Each line of the records below that holds "chain" should be copied out.

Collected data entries
◆ ◆ ◆

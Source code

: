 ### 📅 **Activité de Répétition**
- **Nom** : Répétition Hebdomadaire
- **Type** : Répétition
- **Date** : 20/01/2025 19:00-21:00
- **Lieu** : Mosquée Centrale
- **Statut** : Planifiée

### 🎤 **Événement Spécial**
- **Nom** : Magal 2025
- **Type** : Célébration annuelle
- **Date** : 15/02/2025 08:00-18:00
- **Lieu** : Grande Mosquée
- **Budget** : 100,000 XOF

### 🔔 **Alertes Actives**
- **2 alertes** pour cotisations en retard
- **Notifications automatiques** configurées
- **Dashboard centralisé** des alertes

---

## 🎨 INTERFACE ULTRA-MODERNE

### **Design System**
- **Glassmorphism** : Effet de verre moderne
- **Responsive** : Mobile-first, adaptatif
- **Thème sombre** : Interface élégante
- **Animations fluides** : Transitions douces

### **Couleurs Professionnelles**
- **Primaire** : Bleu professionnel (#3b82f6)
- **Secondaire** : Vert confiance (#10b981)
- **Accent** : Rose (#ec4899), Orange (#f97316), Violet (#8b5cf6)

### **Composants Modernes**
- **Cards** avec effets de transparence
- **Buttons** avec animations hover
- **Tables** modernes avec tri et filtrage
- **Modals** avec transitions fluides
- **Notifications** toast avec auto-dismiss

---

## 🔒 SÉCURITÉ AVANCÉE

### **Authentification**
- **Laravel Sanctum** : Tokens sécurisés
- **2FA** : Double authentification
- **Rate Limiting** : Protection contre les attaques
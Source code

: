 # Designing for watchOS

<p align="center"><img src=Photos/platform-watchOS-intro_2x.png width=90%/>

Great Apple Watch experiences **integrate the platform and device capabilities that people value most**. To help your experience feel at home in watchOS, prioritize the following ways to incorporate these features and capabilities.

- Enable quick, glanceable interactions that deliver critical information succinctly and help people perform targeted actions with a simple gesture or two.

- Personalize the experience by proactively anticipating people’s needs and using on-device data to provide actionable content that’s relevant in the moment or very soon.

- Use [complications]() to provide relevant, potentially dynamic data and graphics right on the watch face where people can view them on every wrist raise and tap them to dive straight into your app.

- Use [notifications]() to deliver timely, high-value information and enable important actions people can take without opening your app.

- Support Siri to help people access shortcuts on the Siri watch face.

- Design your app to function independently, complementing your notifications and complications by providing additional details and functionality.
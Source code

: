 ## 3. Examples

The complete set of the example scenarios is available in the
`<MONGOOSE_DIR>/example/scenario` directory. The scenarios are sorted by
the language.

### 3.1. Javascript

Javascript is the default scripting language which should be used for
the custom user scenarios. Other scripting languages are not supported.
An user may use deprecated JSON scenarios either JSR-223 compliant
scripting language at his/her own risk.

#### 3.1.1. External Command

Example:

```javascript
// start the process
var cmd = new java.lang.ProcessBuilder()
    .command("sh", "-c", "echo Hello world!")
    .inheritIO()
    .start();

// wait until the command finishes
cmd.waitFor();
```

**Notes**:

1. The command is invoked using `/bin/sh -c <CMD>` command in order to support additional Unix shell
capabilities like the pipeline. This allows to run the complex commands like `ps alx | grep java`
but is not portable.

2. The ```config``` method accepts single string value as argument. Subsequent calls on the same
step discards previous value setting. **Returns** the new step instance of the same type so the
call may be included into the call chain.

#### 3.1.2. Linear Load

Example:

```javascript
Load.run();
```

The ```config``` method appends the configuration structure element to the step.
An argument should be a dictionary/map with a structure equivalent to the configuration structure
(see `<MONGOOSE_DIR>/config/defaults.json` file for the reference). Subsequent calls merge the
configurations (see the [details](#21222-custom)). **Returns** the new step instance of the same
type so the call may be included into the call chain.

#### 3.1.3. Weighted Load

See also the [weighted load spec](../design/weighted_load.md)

◆ ◆ ◆

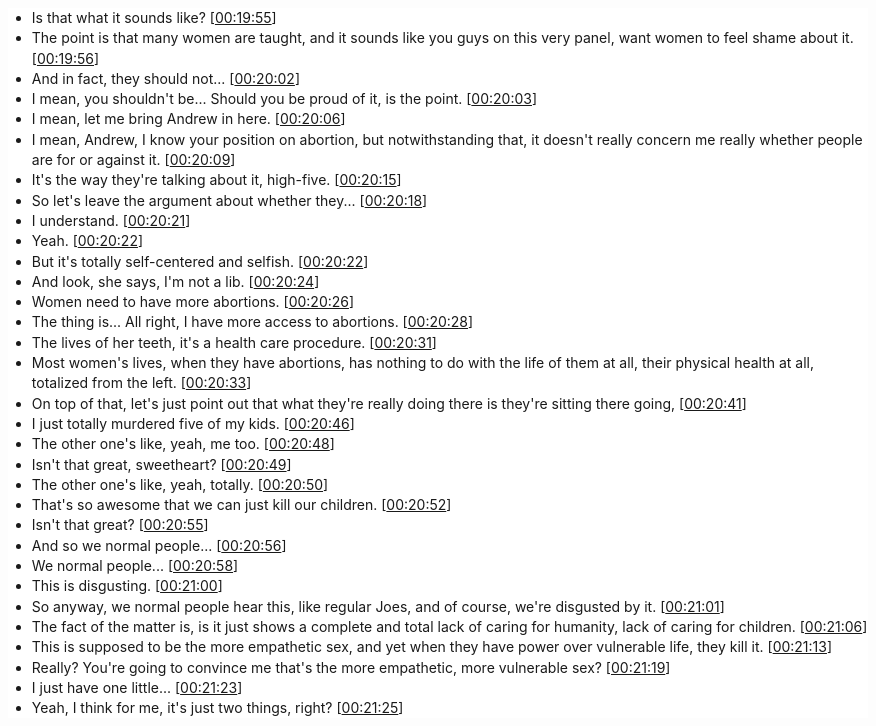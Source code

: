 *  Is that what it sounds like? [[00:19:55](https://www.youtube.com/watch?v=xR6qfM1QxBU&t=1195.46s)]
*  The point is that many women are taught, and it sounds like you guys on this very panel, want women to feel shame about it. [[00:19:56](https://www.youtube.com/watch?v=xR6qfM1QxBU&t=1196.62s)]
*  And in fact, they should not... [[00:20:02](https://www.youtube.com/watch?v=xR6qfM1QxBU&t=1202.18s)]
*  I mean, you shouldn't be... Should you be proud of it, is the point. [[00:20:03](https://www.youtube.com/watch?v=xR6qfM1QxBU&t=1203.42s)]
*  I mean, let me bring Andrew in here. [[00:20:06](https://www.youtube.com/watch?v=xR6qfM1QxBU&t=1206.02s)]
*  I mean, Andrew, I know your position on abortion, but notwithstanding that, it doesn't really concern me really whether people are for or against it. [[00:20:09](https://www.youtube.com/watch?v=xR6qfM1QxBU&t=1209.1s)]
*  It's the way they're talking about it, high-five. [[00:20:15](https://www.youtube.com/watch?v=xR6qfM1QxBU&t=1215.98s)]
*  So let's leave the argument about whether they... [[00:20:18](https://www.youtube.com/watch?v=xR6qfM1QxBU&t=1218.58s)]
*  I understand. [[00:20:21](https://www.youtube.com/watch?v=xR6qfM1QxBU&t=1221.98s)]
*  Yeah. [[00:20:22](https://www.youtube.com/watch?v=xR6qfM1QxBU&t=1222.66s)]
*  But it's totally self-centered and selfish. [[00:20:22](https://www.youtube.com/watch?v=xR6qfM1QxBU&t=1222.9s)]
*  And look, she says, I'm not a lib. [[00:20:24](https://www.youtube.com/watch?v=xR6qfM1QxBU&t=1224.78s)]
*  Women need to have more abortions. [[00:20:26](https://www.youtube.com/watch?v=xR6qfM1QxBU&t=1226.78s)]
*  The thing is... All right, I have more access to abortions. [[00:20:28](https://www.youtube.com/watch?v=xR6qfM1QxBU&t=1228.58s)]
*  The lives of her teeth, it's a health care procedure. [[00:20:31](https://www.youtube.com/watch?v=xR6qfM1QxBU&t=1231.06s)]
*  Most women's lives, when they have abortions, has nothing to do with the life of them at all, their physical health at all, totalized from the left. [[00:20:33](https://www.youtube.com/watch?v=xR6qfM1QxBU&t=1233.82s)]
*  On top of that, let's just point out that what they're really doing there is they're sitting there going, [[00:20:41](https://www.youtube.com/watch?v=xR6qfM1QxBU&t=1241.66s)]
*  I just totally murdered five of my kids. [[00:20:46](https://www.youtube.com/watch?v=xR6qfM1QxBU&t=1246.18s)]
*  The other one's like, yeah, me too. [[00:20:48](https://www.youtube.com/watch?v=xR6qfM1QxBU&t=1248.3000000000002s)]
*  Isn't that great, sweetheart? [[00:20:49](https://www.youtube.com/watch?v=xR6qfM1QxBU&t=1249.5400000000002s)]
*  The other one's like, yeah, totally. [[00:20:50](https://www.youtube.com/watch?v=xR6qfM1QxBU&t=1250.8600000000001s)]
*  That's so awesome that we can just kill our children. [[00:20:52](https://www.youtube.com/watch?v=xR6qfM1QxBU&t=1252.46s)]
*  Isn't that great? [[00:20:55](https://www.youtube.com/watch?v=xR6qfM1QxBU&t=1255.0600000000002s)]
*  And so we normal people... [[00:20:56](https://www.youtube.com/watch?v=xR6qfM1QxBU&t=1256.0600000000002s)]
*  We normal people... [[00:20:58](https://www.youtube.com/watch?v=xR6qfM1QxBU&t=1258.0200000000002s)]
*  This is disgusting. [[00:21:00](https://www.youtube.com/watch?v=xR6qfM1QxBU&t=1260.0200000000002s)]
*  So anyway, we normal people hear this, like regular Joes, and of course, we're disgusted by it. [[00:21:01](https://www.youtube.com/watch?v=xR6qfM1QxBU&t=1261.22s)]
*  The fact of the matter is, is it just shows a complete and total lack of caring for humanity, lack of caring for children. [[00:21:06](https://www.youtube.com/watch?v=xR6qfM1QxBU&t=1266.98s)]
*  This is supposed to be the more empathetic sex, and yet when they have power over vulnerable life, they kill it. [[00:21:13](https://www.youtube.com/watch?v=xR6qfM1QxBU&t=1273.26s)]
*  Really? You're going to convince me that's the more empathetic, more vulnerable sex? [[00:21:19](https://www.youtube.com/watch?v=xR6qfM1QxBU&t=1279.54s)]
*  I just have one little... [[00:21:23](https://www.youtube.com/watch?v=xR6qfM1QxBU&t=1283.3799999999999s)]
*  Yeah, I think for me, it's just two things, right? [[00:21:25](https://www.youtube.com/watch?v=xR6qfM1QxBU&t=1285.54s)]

◆ ◆ ◆

== ANSWER FOR THIS EXERCISE ==
call may be included into the call chain.
type so the call may be included into the call chain.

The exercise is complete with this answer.